# WHAT THIS TASK INVOLVES
Write only how many lines in this data include "pivot".

# THE DATA
════════════════════
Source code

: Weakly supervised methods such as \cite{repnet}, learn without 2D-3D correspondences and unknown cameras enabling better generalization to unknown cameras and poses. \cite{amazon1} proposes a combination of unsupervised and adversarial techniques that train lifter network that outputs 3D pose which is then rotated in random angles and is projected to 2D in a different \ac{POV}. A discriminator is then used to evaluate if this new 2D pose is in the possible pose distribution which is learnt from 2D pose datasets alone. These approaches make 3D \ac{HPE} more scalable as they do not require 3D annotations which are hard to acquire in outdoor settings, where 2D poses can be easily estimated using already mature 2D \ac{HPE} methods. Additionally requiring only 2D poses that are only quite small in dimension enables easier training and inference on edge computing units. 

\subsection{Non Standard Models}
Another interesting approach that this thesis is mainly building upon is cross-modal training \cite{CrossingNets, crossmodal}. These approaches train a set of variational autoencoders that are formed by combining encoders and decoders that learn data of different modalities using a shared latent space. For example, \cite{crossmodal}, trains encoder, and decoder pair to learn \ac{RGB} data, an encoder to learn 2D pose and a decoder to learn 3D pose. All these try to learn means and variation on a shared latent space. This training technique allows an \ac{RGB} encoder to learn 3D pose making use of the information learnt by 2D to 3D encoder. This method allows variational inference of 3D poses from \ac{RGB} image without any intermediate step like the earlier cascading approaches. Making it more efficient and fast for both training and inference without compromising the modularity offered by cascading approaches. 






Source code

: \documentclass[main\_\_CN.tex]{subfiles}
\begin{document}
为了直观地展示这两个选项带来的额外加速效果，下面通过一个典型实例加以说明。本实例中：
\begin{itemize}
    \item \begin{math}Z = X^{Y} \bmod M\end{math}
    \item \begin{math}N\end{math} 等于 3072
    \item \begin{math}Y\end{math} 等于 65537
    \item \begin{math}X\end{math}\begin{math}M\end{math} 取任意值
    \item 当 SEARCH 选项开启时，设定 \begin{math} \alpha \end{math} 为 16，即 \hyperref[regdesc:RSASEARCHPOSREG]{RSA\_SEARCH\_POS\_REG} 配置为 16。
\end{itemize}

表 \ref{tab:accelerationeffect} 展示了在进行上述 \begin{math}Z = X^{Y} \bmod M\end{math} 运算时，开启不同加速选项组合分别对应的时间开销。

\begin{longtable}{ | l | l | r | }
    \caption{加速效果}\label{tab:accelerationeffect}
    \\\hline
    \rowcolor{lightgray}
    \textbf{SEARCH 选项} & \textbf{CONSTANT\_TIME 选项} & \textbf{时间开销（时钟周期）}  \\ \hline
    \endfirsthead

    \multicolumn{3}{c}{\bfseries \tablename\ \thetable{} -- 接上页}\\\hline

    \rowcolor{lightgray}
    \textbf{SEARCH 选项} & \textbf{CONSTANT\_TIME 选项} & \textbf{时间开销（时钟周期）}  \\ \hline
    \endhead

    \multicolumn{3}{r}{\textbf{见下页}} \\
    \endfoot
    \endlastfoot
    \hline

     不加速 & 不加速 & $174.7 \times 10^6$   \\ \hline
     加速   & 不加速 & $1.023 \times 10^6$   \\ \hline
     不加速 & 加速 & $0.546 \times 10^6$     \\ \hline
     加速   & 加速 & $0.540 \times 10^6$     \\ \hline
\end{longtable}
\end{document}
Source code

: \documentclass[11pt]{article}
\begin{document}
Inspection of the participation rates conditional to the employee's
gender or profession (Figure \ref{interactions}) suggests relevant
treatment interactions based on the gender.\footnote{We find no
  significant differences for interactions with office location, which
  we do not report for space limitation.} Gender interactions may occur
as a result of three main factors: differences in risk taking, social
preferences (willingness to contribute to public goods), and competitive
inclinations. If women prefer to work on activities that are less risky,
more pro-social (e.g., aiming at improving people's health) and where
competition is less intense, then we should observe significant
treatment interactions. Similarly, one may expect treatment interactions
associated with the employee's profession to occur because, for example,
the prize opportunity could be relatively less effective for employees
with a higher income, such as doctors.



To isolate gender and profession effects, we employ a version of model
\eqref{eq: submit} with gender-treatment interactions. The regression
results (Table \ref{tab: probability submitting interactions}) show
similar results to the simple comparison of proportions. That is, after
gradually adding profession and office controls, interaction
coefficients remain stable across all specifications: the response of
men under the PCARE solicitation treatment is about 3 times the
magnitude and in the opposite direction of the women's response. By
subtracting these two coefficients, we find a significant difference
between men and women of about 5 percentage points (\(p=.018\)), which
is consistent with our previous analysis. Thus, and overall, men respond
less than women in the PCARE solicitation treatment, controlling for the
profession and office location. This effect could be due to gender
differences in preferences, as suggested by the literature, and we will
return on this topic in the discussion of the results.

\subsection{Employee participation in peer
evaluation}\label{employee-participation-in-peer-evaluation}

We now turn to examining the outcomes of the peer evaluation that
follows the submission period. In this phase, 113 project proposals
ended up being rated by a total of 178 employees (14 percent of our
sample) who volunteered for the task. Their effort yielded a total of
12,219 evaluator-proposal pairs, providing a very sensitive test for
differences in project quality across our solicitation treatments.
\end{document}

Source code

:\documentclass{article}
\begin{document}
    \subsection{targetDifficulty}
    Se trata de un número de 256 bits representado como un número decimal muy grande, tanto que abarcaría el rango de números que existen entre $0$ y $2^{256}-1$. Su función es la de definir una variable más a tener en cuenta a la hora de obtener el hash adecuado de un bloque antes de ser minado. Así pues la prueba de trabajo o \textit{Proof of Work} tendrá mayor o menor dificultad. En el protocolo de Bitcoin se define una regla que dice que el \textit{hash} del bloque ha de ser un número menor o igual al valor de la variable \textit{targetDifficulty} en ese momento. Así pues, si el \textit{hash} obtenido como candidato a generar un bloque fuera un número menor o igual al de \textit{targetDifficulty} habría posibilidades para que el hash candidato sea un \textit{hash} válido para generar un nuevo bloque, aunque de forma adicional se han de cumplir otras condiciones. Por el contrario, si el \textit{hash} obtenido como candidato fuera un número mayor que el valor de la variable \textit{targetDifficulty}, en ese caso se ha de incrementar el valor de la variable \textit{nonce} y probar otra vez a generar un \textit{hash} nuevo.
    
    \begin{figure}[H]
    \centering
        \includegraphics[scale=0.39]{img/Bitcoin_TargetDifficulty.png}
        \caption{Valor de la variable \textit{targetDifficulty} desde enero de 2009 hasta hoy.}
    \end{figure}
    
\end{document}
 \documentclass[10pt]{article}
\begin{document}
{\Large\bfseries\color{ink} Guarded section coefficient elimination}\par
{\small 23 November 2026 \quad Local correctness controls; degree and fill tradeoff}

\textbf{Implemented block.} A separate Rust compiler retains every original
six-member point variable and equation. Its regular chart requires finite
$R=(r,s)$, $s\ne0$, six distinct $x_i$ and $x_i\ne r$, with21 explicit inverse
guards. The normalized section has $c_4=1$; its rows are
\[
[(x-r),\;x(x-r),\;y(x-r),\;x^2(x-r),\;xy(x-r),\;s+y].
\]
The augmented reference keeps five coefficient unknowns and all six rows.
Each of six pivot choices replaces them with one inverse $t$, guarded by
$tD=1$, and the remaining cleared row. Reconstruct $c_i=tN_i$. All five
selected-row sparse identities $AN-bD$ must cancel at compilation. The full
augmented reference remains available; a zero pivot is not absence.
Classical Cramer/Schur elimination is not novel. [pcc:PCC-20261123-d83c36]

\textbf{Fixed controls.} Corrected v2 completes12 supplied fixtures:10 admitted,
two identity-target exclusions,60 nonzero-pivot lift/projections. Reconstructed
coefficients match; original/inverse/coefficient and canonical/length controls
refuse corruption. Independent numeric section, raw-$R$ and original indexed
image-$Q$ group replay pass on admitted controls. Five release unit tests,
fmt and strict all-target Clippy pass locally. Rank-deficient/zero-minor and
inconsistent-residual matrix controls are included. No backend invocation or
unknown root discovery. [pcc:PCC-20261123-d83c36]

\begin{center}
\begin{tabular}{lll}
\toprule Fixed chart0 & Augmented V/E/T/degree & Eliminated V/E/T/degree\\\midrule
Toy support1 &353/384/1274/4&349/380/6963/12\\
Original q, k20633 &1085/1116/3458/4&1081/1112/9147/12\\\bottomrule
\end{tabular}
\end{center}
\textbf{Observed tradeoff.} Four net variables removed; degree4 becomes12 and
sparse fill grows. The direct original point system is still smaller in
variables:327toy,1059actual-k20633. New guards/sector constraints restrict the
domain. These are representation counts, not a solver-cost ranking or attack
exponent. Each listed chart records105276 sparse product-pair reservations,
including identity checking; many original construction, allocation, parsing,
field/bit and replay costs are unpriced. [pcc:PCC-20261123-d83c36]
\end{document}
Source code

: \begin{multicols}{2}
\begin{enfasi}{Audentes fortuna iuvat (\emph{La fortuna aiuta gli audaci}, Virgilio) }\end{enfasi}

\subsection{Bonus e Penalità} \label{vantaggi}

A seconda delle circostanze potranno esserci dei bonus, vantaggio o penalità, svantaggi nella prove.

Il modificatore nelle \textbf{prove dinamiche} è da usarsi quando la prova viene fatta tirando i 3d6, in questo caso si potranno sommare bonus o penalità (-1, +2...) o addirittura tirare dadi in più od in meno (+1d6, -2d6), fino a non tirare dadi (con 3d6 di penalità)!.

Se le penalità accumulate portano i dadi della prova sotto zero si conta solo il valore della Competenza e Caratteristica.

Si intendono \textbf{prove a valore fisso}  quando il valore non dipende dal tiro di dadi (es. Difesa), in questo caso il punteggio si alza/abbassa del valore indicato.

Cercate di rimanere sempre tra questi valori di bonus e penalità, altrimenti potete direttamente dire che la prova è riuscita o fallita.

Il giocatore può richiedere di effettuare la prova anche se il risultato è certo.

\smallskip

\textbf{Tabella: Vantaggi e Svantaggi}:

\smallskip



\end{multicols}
════════════════════
# WRITTEN ANSWER
3